Lea also knows his new role is all about doing.
"There's one response to the work that needs to be done, and that's to be deliberate and set your jaw and go to work. It's being intentional and trusting your training. I have to stay connected and stay true to that.
"I will lean on the things that have helped me be successful as a linebacker coach-the player relationships, the day-to-day motivation. That will be my starting point, and from now until Sept. 1 I will spend time honing skills that will allow for me to be effective as a play-caller and an adjustor.
"In the past I have shared with players that no matter what position I've held, even as a player in college, there was always a pit in my stomach saying, 'I'm not good enough, I'm not worthy.' That pit drives me to make sure I'm paying attention to detail and not leaving anything to chance, ensuring that systematically we're set up to be successful."
Lea loved the text he received from one of his former players at Syracuse, linebacker Zaire Franklin.
"This was a guy that started for us as a true freshman and ended up being a three-time captain (2015-17) there. He is a phenomenal young man," says Lea.

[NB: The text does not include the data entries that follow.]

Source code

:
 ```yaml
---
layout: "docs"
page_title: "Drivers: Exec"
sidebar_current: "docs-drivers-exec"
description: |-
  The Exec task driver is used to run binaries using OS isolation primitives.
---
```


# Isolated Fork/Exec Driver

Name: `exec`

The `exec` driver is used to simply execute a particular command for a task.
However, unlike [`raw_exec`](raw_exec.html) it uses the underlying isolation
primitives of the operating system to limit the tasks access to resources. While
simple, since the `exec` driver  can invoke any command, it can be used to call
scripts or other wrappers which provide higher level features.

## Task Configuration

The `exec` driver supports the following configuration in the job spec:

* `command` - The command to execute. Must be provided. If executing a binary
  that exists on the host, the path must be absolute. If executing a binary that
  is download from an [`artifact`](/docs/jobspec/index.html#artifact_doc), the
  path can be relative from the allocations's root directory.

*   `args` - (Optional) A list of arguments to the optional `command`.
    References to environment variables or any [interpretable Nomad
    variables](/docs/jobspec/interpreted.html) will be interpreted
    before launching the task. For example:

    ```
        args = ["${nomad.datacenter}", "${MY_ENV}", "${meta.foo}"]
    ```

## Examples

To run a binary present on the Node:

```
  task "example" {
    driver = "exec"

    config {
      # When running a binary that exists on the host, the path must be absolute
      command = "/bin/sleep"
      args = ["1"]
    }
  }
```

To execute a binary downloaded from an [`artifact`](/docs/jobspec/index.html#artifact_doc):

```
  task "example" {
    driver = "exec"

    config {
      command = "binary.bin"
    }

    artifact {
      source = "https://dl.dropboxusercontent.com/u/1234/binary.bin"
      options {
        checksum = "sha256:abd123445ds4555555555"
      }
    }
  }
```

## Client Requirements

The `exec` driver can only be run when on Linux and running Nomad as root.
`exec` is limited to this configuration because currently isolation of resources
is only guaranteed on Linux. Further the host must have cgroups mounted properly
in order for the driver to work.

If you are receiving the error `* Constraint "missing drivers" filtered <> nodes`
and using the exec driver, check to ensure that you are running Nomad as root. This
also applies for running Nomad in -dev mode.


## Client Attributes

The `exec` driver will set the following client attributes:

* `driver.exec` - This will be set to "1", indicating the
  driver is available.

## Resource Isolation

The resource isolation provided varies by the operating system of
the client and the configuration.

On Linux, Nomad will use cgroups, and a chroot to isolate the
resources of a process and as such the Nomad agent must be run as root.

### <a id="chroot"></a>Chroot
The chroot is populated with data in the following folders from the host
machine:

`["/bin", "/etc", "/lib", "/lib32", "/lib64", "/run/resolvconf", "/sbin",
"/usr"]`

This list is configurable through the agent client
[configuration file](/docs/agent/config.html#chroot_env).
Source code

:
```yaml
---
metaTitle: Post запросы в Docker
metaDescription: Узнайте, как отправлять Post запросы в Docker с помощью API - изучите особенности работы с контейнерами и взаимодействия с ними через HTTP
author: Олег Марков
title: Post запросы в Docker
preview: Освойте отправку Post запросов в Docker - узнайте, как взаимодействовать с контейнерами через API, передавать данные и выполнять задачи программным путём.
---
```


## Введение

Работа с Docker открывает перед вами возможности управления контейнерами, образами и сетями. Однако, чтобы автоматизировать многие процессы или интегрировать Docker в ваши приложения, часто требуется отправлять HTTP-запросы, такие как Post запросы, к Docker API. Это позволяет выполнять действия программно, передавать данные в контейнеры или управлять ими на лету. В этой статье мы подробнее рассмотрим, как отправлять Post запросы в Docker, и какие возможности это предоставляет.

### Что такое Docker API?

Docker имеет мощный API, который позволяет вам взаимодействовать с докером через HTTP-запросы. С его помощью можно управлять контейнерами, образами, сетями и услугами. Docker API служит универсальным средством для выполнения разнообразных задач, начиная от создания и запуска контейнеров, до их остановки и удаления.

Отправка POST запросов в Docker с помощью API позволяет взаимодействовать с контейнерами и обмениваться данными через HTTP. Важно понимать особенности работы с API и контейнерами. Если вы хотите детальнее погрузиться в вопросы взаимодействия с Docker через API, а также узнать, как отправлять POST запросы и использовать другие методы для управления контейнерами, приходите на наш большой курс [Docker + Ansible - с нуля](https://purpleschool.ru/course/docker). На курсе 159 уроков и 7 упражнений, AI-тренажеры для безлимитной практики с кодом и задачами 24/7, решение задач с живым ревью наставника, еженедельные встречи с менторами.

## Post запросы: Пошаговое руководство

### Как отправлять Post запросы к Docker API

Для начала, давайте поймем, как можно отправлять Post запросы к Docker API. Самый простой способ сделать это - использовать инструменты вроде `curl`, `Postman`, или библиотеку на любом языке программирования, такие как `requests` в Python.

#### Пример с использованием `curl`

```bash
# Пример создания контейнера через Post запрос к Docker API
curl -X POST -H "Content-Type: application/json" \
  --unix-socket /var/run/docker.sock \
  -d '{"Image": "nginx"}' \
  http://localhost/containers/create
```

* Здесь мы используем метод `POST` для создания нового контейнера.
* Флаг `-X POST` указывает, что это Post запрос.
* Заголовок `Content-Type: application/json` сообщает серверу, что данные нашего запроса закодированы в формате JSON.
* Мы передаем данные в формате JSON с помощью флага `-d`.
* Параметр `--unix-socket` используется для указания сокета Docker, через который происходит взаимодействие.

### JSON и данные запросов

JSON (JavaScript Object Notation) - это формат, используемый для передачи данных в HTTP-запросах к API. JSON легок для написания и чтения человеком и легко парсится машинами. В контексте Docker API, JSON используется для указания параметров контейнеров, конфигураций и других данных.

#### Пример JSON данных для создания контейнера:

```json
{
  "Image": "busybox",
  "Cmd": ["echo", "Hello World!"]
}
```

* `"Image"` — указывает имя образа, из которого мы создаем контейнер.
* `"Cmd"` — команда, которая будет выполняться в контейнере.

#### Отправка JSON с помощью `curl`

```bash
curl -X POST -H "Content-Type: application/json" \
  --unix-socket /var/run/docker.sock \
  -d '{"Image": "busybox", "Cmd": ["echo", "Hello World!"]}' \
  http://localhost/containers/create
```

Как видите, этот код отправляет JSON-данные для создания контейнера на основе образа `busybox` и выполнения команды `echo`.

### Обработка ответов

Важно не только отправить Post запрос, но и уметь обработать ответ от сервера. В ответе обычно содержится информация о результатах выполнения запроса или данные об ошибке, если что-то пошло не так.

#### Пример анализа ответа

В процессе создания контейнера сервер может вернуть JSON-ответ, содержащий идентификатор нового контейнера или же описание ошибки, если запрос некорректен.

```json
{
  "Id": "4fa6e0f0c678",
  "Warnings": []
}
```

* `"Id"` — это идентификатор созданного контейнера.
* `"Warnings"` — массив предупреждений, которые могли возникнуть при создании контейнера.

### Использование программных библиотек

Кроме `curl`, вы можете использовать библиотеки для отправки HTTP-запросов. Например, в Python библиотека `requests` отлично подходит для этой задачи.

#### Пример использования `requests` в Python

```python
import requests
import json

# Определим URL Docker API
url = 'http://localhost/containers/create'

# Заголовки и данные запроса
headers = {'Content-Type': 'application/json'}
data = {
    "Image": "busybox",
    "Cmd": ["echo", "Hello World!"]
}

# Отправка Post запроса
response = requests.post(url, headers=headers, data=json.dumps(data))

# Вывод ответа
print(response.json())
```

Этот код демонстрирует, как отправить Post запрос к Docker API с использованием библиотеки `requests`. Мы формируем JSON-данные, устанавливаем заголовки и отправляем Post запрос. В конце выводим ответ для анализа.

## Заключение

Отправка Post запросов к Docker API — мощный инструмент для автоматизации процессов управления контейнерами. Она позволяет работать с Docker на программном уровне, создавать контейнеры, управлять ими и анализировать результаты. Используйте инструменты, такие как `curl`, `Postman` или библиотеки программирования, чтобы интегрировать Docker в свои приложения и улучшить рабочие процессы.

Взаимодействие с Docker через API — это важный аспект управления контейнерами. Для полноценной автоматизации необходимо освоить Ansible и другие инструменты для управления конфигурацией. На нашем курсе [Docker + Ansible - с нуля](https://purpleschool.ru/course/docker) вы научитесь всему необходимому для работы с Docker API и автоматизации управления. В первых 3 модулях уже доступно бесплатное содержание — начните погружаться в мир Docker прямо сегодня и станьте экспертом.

"When he got elevated as a freshman I said to him, 'You're going to need to earn this every day.'
"And he was anxious to send that same message to me in return.
"He said, 'Congratulations, I'm going to tell you exactly what you told me-you've got to earn it every day.'
"As a coach you love that because you feel like you were heard and understood and that your words were impactful.
"The opportunity here is not the outcome. The outcome is what I'm going to invest in this role with the understanding this isn't about me. This is the players' defense. We're responsible for setting the course as coaches and building relationships. That gives them something they can believe in and anchor on to-they've got to take it from there. That's the formula."
Lea appreciates that he will still have that pit in his stomach on any given day-and that's probably a good thing.
His career as a defensive coordinator lies dead ahead.
And, like his original message to Franklin and the one he received back a few weeks ago, Lea expects to earn his way every single day.